- Excerpted records -
Start of Block

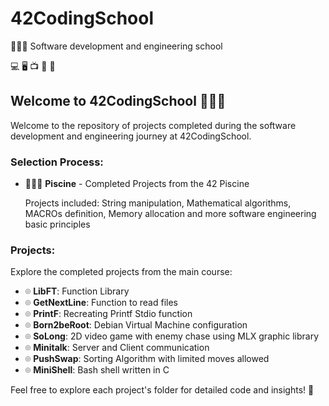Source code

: # 42CodingSchool
🧑🏼‍💻 Software development and engineering school 

💻 🖥️ 📺 💾 📡

## Welcome to 42CodingSchool 🧑🏼‍💻

Welcome to the repository of projects completed during the software development and engineering journey at 42CodingSchool.

### Selection Process:

- 🏊🏼‍♂️ **Piscine** - Completed Projects from the 42 Piscine

  Projects included: String manipulation, Mathematical algorithms, MACROs definition, Memory allocation and more software engineering basic principles

### Projects:

Explore the completed projects from the main course:

- ⌾ **LibFT**: Function Library
- ⌾ **GetNextLine**: Function to read files
- ⌾ **PrintF**: Recreating Printf Stdio function
- ⌾ **Born2beRoot**: Debian Virtual Machine configuration
- ⌾ **SoLong**: 2D video game with enemy chase using MLX graphic library
- ⌾ **Minitalk**: Server and Client communication
- ⌾ **PushSwap**: Sorting Algorithm with limited moves allowed
- ⌾ **MiniShell**: Bash shell written in C

Feel free to explore each project's folder for detailed code and insights! 🚀
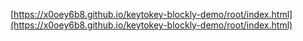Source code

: [https://x0oey6b8.github.io/keytokey-blockly-demo/root/index.html](https://x0oey6b8.github.io/keytokey-blockly-demo/root/index.html)
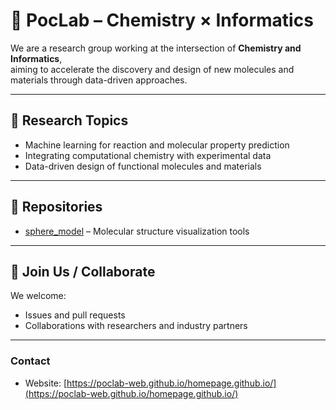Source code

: # 🧪 PocLab – Chemistry × Informatics

We are a research group working at the intersection of **Chemistry and Informatics**,  
aiming to accelerate the discovery and design of new molecules and materials through data-driven approaches.

---

## 🔬 Research Topics
- Machine learning for reaction and molecular property prediction
- Integrating computational chemistry with experimental data
- Data-driven design of functional molecules and materials

---

## 📂 Repositories
- [sphere_model](https://github.com/poclab-web/sphere_model) – Molecular structure visualization tools

---

## 📢 Join Us / Collaborate
We welcome:
- Issues and pull requests
- Collaborations with researchers and industry partners

---

### Contact
- Website: [https://poclab-web.github.io/homepage.github.io/](https://poclab-web.github.io/homepage.github.io/)
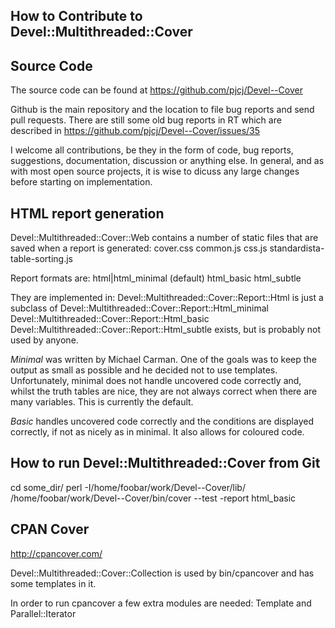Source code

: How to Contribute to Devel::Multithreaded::Cover
---------------------------------

Source Code
-----------

The source code can be found at https://github.com/pjcj/Devel--Cover

Github is the main repository and the location to file bug reports and send
pull requests.  There are still some old bug reports in RT which are described
in https://github.com/pjcj/Devel--Cover/issues/35

I welcome all contributions, be they in the form of code, bug reports,
suggestions, documentation, discussion or anything else.  In general, and as
with most open source projects, it is wise to dicuss any large changes before
starting on implementation.

HTML report generation
----------------------

Devel::Multithreaded::Cover::Web contains a number of static files that are saved when a
report is generated:
    cover.css
    common.js
    css.js
    standardista-table-sorting.js

Report formats are:
    html|html_minimal (default)
    html_basic
    html_subtle

They are implemented in:
    Devel::Multithreaded::Cover::Report::Html is just a subclass of
        Devel::Multithreaded::Cover::Report::Html_minimal
    Devel::Multithreaded::Cover::Report::Html_basic
    Devel::Multithreaded::Cover::Report::Html_subtle  exists, but is probably not used by anyone.

*Minimal* was written by Michael Carman.  One of the goals was to keep the
output as small as possible and he decided not to use templates.
Unfortunately, minimal does not handle uncovered code correctly and, whilst the
truth tables are nice, they are not always correct when there are many
variables.  This is currently the default.

*Basic* handles uncovered code correctly and the conditions are displayed
correctly, if not as nicely as in minimal.  It also allows for coloured code.

How to run Devel::Multithreaded::Cover from Git
--------------------------------
cd some_dir/
perl -I/home/foobar/work/Devel--Cover/lib/ /home/foobar/work/Devel--Cover/bin/cover --test -report html_basic

CPAN Cover
----------

http://cpancover.com/

Devel::Multithreaded::Cover::Collection is used by bin/cpancover and has some templates in it.

In order to run cpancover a few extra modules are needed:
    Template and Parallel::Iterator
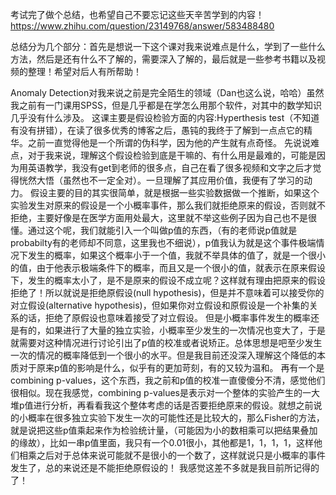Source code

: 考试完了做个总结，也希望自己不要忘记这些天辛苦学到的内容！
https://www.zhihu.com/question/23149768/answer/583488480

总结分为几个部分：首先是想说一下这个课对我来说难点是什么，学到了一些什么方法，然后是还有什么不了解的，需要深入了解的，最后就是一些参考书籍以及视频的整理！希望对后人有所帮助！

Anomaly Detection对我来说之前是完全陌生的领域（Dan也这么说，哈哈）虽然我之前有一门课用SPSS，但是几乎都是在学怎么用那个软件，对其中的数学知识几乎没有什么涉及。
这课主要是假设检验方面的内容:Hyperthesis test（不知道有没有拼错），在读了很多优秀的博客之后，愚钝的我终于了解到一点点它的精华。之前一直觉得他是一个所谓的伪科学，因为他的产生就有点奇怪。
先说说难点，对于我来说，理解这个假设检验到底是干嘛的、有什么用是最难的，可能是因为用英语教学，我没有get到老师的很多点，自己在看了很多视频和文字之后才觉得恍然大悟（虽然也不一定全对）。一旦理解了其应用价值，我便有了学习的动力。
假设主要的目的其实很简单，就是根据一些实验数据做一个推断，如果这个实验发生对原来的假设是一个小概率事件，那么我们就拒绝原来的假设，否则就不拒绝，主要好像是在医学方面用处最大，这里就不举这些例子因为自己也不是很懂。通过这个呢，我们就能引入一个叫做p值的东西，（有的老师说p值就是probabilty有的老师却不同意，这里我也不细说），p值我认为就是这个事件极端情况下发生的概率，如果这个概率小于一个值，我就不举具体的值了，就是一个很小的值，由于他表示极端条件下的概率，而且又是一个很小的值，就表示在原来假设下，发生的概率太小了，是不是原来的假设不成立呢？这样就有理由把原来的假设拒绝了！所以就说是拒绝原假设(null hypothesis)，但是并不意味着可以接受你的对立假设(alternative hypothesis)，但如果你对立假设和原假设是一个补集的关系的话，拒绝了原假设也意味着接受了对立假设。
但是小概率事件发生的概率还是有的，如果进行了大量的独立实验，小概率至少发生的一次情况也变大了，于是就需要对这种情况进行讨论引出了p值的校准或者说矫正。总体思想是吧至少发生一次的情况的概率降低到一个很小的水平。但是我目前还没深入理解这个降低的本质对于原来p值的影响是什么，似乎有的更加苛刻，有的又较为温和。
再有一个是combining p-values，这个东西，我之前和p值的校准一直傻傻分不清，感觉他们很相似。现在我感觉，combining p-values是表示对一个整体的实验产生的一大堆p值进行分析，再看看我这个整体考虑的话是否要拒绝原来的假设。就想之前说的小概率在很多独立实验下发生一次的可能性还是比较大的，那么Fisher的方法，就是说把这些p值乘起来作为检验统计量，（可能因为小的数相乘可以把结果叠加的缘故），比如一串p值里面，我只有一个0.01很小，其他都是1，1，1，1，这样他们相乘之后对于总体来说可能就不是很小的一个数了，这样就说只是小概率的事件发生了，总的来说还是不能拒绝原假设的！
我感觉这差不多就是我目前所记得的了！
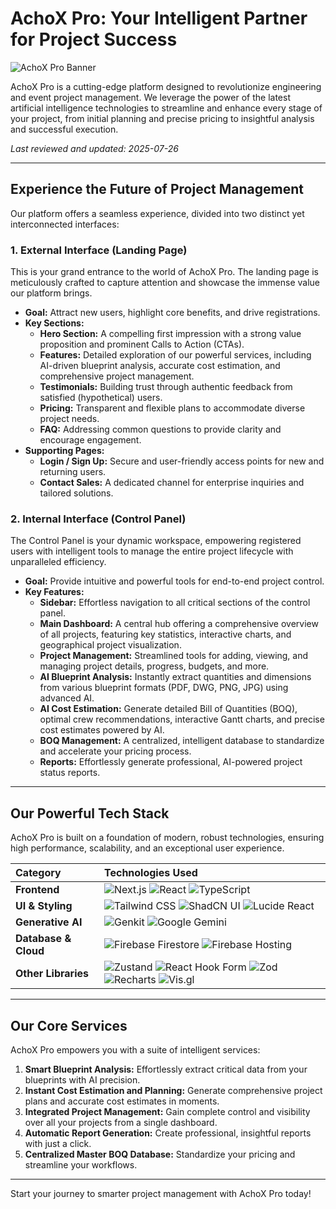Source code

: 
# AchoX Pro: Your Intelligent Partner for Project Success

![AchoX Pro Banner](link-to-your-banner-image)

AchoX Pro is a cutting-edge platform designed to revolutionize engineering and event project management. We leverage the power of the latest artificial intelligence technologies to streamline and enhance every stage of your project, from initial planning and precise pricing to insightful analysis and successful execution.

*Last reviewed and updated: 2025-07-26*

--- 

## Experience the Future of Project Management

Our platform offers a seamless experience, divided into two distinct yet interconnected interfaces:

### 1. External Interface (Landing Page)

This is your grand entrance to the world of AchoX Pro. The landing page is meticulously crafted to capture attention and showcase the immense value our platform brings.

*   **Goal:** Attract new users, highlight core benefits, and drive registrations.
*   **Key Sections:**
    *   **Hero Section:** A compelling first impression with a strong value proposition and prominent Calls to Action (CTAs).
    *   **Features:** Detailed exploration of our powerful services, including AI-driven blueprint analysis, accurate cost estimation, and comprehensive project management.
    *   **Testimonials:** Building trust through authentic feedback from satisfied (hypothetical) users.
    *   **Pricing:** Transparent and flexible plans to accommodate diverse project needs.
    *   **FAQ:** Addressing common questions to provide clarity and encourage engagement.
*   **Supporting Pages:**
    *   **Login / Sign Up:** Secure and user-friendly access points for new and returning users.
    *   **Contact Sales:** A dedicated channel for enterprise inquiries and tailored solutions.

### 2. Internal Interface (Control Panel)

The Control Panel is your dynamic workspace, empowering registered users with intelligent tools to manage the entire project lifecycle with unparalleled efficiency.

*   **Goal:** Provide intuitive and powerful tools for end-to-end project control.
*   **Key Features:**
    *   **Sidebar:** Effortless navigation to all critical sections of the control panel.
    *   **Main Dashboard:** A central hub offering a comprehensive overview of all projects, featuring key statistics, interactive charts, and geographical project visualization.
    *   **Project Management:** Streamlined tools for adding, viewing, and managing project details, progress, budgets, and more.
    *   **AI Blueprint Analysis:** Instantly extract quantities and dimensions from various blueprint formats (PDF, DWG, PNG, JPG) using advanced AI.
    *   **AI Cost Estimation:** Generate detailed Bill of Quantities (BOQ), optimal crew recommendations, interactive Gantt charts, and precise cost estimates powered by AI.
    *   **BOQ Management:** A centralized, intelligent database to standardize and accelerate your pricing process.
    *   **Reports:** Effortlessly generate professional, AI-powered project status reports.

---

## Our Powerful Tech Stack

AchoX Pro is built on a foundation of modern, robust technologies, ensuring high performance, scalability, and an exceptional user experience.

| Category         | Technologies Used                                                                                                |
| :--------------- | :--------------------------------------------------------------------------------------------------------------- |
| **Frontend**     | ![Next.js](https://img.shields.io/badge/Next.js-black?style=for-the-badge&logo=next.js&logoColor=white)             ![React](https://img.shields.io/badge/React-20232A?style=for-the-badge&logo=react&logoColor=61DAFB)        ![TypeScript](https://img.shields.io/badge/TypeScript-007ACC?style=for-the-badge&logo=typescript&logoColor=white) |
| **UI & Styling** | ![Tailwind CSS](https://img.shields.io/badge/Tailwind_CSS-38B2AC?style=for-the-badge&logo=tailwind-css&logoColor=white) ![ShadCN UI](https://img.shields.io/badge/ShadCN-000000?style=for-the-badge&logo=shadcn%20ui&logoColor=white) ![Lucide React](https://img.shields.io/badge/Lucide-black?style=for-the-badge&logo=lucide&logoColor=white) |
| **Generative AI**| ![Genkit](https://img.shields.io/badge/Genkit-black?style=for-the-badge&logo=google&logoColor=white)             ![Google Gemini](https://img.shields.io/badge/Google%20Gemini-4285F4?style=for-the-badge&logo=google&logoColor=white) |
| **Database & Cloud**| ![Firebase Firestore](https://img.shields.io/badge/Firebase-FFCA28?style=for-the-badge&logo=firebase&logoColor=black) ![Firebase Hosting](https://img.shields.io/badge/Firebase_Hosting-FFCA28?style=for-the-badge&logo=firebase&logoColor=black) |
| **Other Libraries**| ![Zustand](https://img.shields.io/badge/Zustand-2E8B57?style=for-the-badge&logo=zustand&logoColor=white)           ![React Hook Form](https://img.shields.io/badge/React_Hook_Form-EC5990?style=for-the-badge&logo=reacthookform&logoColor=white) ![Zod](https://img.shields.io/badge/Zod-3E67F3?style=for-the-badge&logo=zod&logoColor=white) ![Recharts](https://img.shields.io/badge/Recharts-1B9A59?style=for-the-badge&logo=recharts&logoColor=white) ![Vis.gl](https://img.shields.io/badge/Vis.gl-black?style=for-the-badge&logo=vis.gl&logoColor=white) |

---

## Our Core Services

AchoX Pro empowers you with a suite of intelligent services:

1.  **Smart Blueprint Analysis:** Effortlessly extract critical data from your blueprints with AI precision.
2.  **Instant Cost Estimation and Planning:** Generate comprehensive project plans and accurate cost estimates in moments.
3.  **Integrated Project Management:** Gain complete control and visibility over all your projects from a single dashboard.
4.  **Automatic Report Generation:** Create professional, insightful reports with just a click.
5.  **Centralized Master BOQ Database:** Standardize your pricing and streamline your workflows.

---

Start your journey to smarter project management with AchoX Pro today!
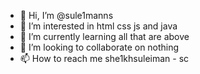 - 👋 Hi, I’m @sule1manns
- 👀 I’m interested in html css js and java
- 🌱 I’m currently learning all that are above
- 💞️ I’m looking to collaborate on nothing
- 📫 How to reach me she1khsuleiman - sc

<!---
sule1manns/sule1manns is a ✨ special ✨ repository because its `README.md` (this file) appears on your GitHub profile.
You can click the Preview link to take a look at your changes.
--->
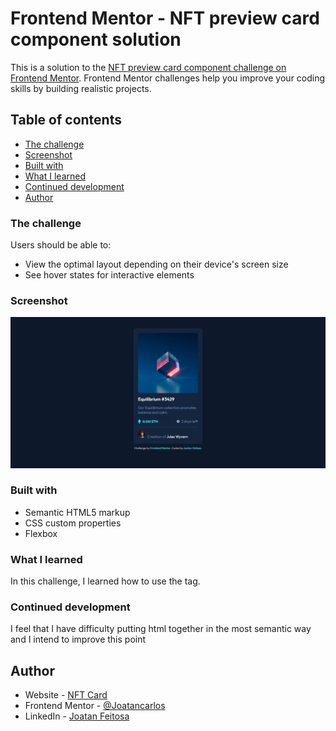 # Frontend Mentor - NFT preview card component solution

This is a solution to the [NFT preview card component challenge on Frontend Mentor](https://www.frontendmentor.io/challenges/nft-preview-card-component-SbdUL_w0U). Frontend Mentor challenges help you improve your coding skills by building realistic projects. 

## Table of contents

  - [The challenge](#the-challenge)
  - [Screenshot](#screenshot)
  - [Built with](#built-with)
  - [What I learned](#what-i-learned)
  - [Continued development](#continued-development)
  - [Author](#author)


### The challenge

Users should be able to:

- View the optimal layout depending on their device's screen size
- See hover states for interactive elements

### Screenshot

![](./images/screenshot-result.jpg)

### Built with

- Semantic HTML5 markup
- CSS custom properties
- Flexbox


### What I learned

In this challenge, I learned how to use the <span> tag.

### Continued development

I feel that I have difficulty putting html together in the most semantic way and I intend to improve this point


## Author

- Website - [NFT Card](https://joatancarlos.github.io/nft-challenge/)
- Frontend Mentor - [@Joatancarlos](https://www.frontendmentor.io/profile/yourusername)
- LinkedIn - [Joatan Feitosa](www.linkedin.com/in/joatan-feitosa
)
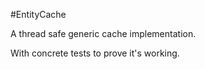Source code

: #EntityCache

A thread safe generic cache implementation.

With concrete tests to prove it's working.
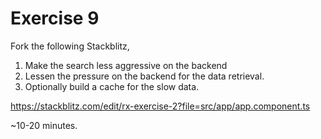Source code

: # Exercise 9

Fork the following Stackblitz,
1. Make the search less aggressive on the backend
2. Lessen the pressure on the backend for the data retrieval.
3. Optionally build a cache for the slow data.

https://stackblitz.com/edit/rx-exercise-2?file=src/app/app.component.ts

~10-20 minutes.
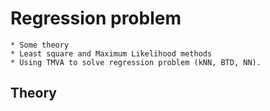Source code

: # Regression problem
    * Some theory
    * Least square and Maximum Likelihood methods
    * Using TMVA to solve regression problem (kNN, BTD, NN).
  
## Theory
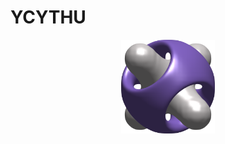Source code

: # YCYTHU

<div align=center>
<img src="https://github.com/Jatro-Tao/Jatro-Tao/raw/main/Methane_laplacian.png" width = "150">
</div>

<!--
<div align=center>
<img src="https://github.com/Jatro-Tao/Jatro-Tao/raw/main/Earth.png">
</div>
-->

<!--
**Jatro-Tao/Jatro-Tao** is a ✨ _special_ ✨ repository because its `README.md` (this file) appears on your GitHub profile.

Here are some ideas to get you started:

- 🔭 I’m currently working on ...
- 🌱 I’m currently learning ...
- 👯 I’m looking to collaborate on ...
- 🤔 I’m looking for help with ...
- 💬 Ask me about ...
- 📫 How to reach me: ...
- 😄 Pronouns: ...
- ⚡ Fun fact: ...
-->

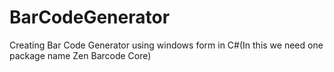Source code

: # BarCodeGenerator
Creating Bar Code Generator using windows form in C#(In this we need one package name Zen Barcode Core)
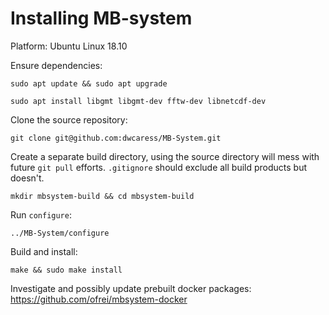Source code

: # Installing MB-system

Platform: Ubuntu Linux 18.10

Ensure dependencies:

`sudo apt update && sudo apt upgrade`

`sudo apt install libgmt libgmt-dev fftw-dev libnetcdf-dev`

Clone the source repository:

`git clone git@github.com:dwcaress/MB-System.git`

Create a separate build directory, using the source directory will mess with future `git pull` efforts. `.gitignore` should exclude all build products but doesn't.

`mkdir mbsystem-build && cd mbsystem-build`

Run `configure`:

`../MB-System/configure`

Build and install:

`make && sudo make install`

Investigate and possibly update prebuilt docker packages: https://github.com/ofrei/mbsystem-docker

End of Block

Up to and including the line with "- 🏊🏼‍♂️ **Piscine**", copy the data above from its first line. Skip pictures.

Source code

: # 42CodingSchool
🧑🏼‍💻 Software development and engineering school 

💻 🖥️ 📺 💾 📡

## Welcome to 42CodingSchool 🧑🏼‍💻

Welcome to the repository of projects completed during the software development and engineering journey at 42CodingSchool.

### Selection Process:

- 🏊🏼‍♂️ **Piscine** - Completed Projects from the 42 Piscine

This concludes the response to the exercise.